What is required ▸
In the records below, find the line holding "- 📫 How to reach me: ..." and the line holding "learn new technologies!". Set down both, with every line between them, exactly.
:: Records provided
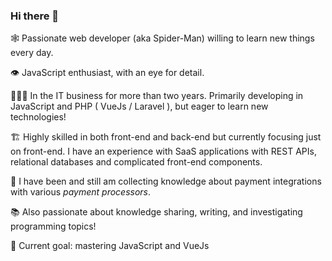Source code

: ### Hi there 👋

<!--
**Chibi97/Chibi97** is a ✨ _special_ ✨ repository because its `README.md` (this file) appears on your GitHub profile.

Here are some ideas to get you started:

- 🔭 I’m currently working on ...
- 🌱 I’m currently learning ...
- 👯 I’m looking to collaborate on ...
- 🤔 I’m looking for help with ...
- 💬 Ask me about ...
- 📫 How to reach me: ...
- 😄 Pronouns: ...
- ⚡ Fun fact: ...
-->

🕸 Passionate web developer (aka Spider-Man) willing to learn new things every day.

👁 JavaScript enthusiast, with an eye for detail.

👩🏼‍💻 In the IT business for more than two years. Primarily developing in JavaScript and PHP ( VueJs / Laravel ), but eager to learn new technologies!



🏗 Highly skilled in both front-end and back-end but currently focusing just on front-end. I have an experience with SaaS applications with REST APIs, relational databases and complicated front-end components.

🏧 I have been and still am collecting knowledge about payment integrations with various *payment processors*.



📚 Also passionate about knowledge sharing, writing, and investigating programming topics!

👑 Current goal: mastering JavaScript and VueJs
::::
Answer area ▸
- 📫 How to reach me: ...
- 😄 Pronouns: ...
- ⚡ Fun fact: ...
-->

🕸 Passionate web developer (aka Spider-Man) willing to learn new things every day.

👁 JavaScript enthusiast, with an eye for detail.

👩🏼‍💻 In the IT business for more than two years. Primarily developing in JavaScript and PHP ( VueJs / Laravel ), but eager to learn new technologies!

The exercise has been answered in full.